This work investigates the causal relationships among data distribution structure, internal model architecture, and generalization capability, aiming to establish a provably sound statistical foundation for the safe deployment of general-purpose intelligent systems. It addresses the fundamental limitation of black-box testing—its inability to guarantee AI alignment—by rigorously analyzing why functionally equivalent models may exhibit unsafe generalization under safety-critical conditions due to divergent computational mechanisms. Method: The approach integrates neural network representation theory, distributional geometry, and decomposition of generalization error, emphasizing structurally interpretable modeling grounded in data-driven principles. Contribution/Results: The project establishes a novel paradigm: rigorous AI safety guarantees must derive from a mathematical understanding of how structural properties emerge from data distributions, rather than relying solely on empirical evaluation. It provides the first systematic causal论证 linking “data structure → model structure → generalization behavior,” thereby enabling principled, theoretically grounded safety certification.

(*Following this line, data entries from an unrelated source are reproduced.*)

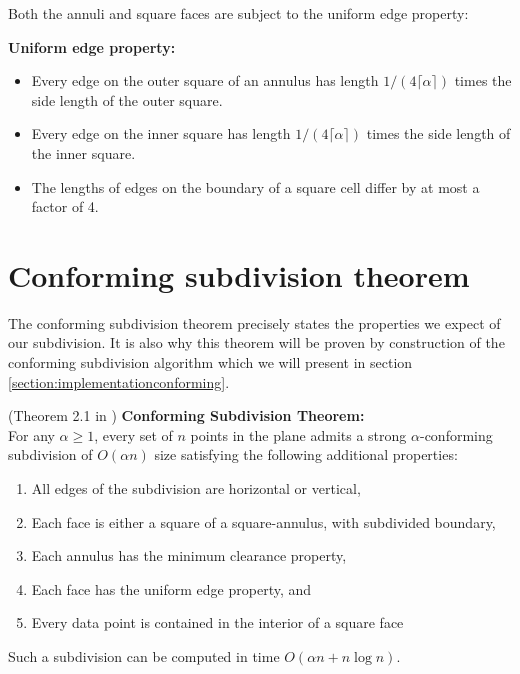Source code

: Both the annuli and square faces are subject to the uniform edge property:

\begin{mydef} \textbf{Uniform edge property:} 
\begin{itemize}
	\itemsep0em 
	\item Every edge on the outer square of an annulus has length
		  $1/(4\lceil \alpha \rceil)$ times the side length of the outer square.
	\item Every edge on the inner square has length $1/(4\lceil\alpha\rceil)$ times
		  the side length of the inner square.
	\item The lengths of edges on the boundary of a square cell differ by at
		  most a factor of 4.
\end{itemize}
\end{mydef}

\section{Conforming subdivision theorem}

The conforming subdivision theorem precisely states the properties we expect of our 
subdivision. It is also why this theorem will be proven by construction of the 
conforming subdivision algorithm which we will present in section 
\ref{section:implementationconforming}.

\begin{theorem}
	\label{theorem:conformingsubdivision}
	(Theorem 2.1 in \cite{HershbergerS99}) \textbf{Conforming Subdivision Theorem:} \\
	For any $\alpha\geq 1$, every set of $n$ points in the plane admits a strong
	$\alpha$-conforming subdivision of $O(\alpha n)$ size satisfying the
	following additional properties:
\begin{enumerate}	
	\item All edges of the subdivision are horizontal or vertical,
	\item Each face is either a square of a square-annulus, with subdivided
		boundary,
	\item Each annulus has the minimum clearance property,
	\item Each face has the uniform edge property, and
	\item Every data point is contained in the interior of a square face
\end{enumerate}
	Such a subdivision can be computed in time $O(\alpha n + n\log n)$.
\end{theorem}

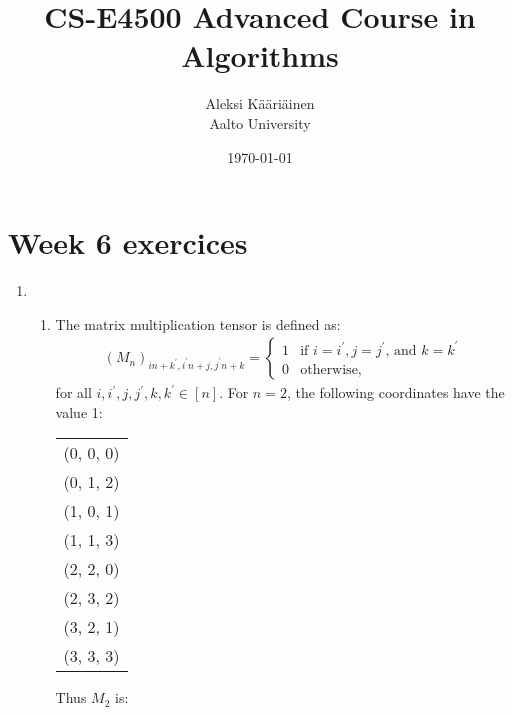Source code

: \documentclass[11pt,a4paper]{article}
\title{CS-E4500 Advanced Course in Algorithms}
\author{Aleksi Kääriäinen  \\
	Aalto University  \\
	}
\begin{document}
\date{\today}

\maketitle

\newpage

\section*{Week 6 exercices}

\begin{enumerate}
    \item \begin{enumerate}
              \item The matrix multiplication tensor is defined as:
                    \begin{align*}
                        (M_n)_{in + k^\prime, i^\prime n + j, j^\prime n + k} = \begin{cases}
                                                                                    1 & \text{if } i = i^\prime, j = j^\prime \text{, and }k = k^\prime \\
                                                                                    0 & \text{otherwise},
                                                                                \end{cases}
                    \end{align*} for all $i, i^\prime, j, j^\prime, k, k^\prime \in [n]$.
                    For $n = 2$, the following coordinates have the value 1:
                    \begin{center}
                        \begin{tabular}{c}
                            (0, 0, 0) \\
                            (0, 1, 2) \\
                            (1, 0, 1) \\
                            (1, 1, 3) \\
                            (2, 2, 0) \\
                            (2, 3, 2) \\
                            (3, 2, 1) \\
                            (3, 3, 3)
                        \end{tabular}
                    \end{center}
                    Thus $M_2$ is:

\end{enumerate}
\end{enumerate}
\end{document}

In this position paper, we argue that understanding the relation between structure in the data distribution and structure in trained models is central to AI alignment. First, we discuss how two neural networks can have equivalent performance on the training set but compute their outputs in essentially different ways and thus generalise differently. For this reason, standard testing and evaluation are insufficient for obtaining assurances of safety for widely deployed generally intelligent systems. We argue that to progress beyond evaluation to a robust mathematical science of AI alignment, we need to develop statistical foundations for an understanding of the relation between structure in the data distribution, internal structure in models, and how these structures underlie generalisation.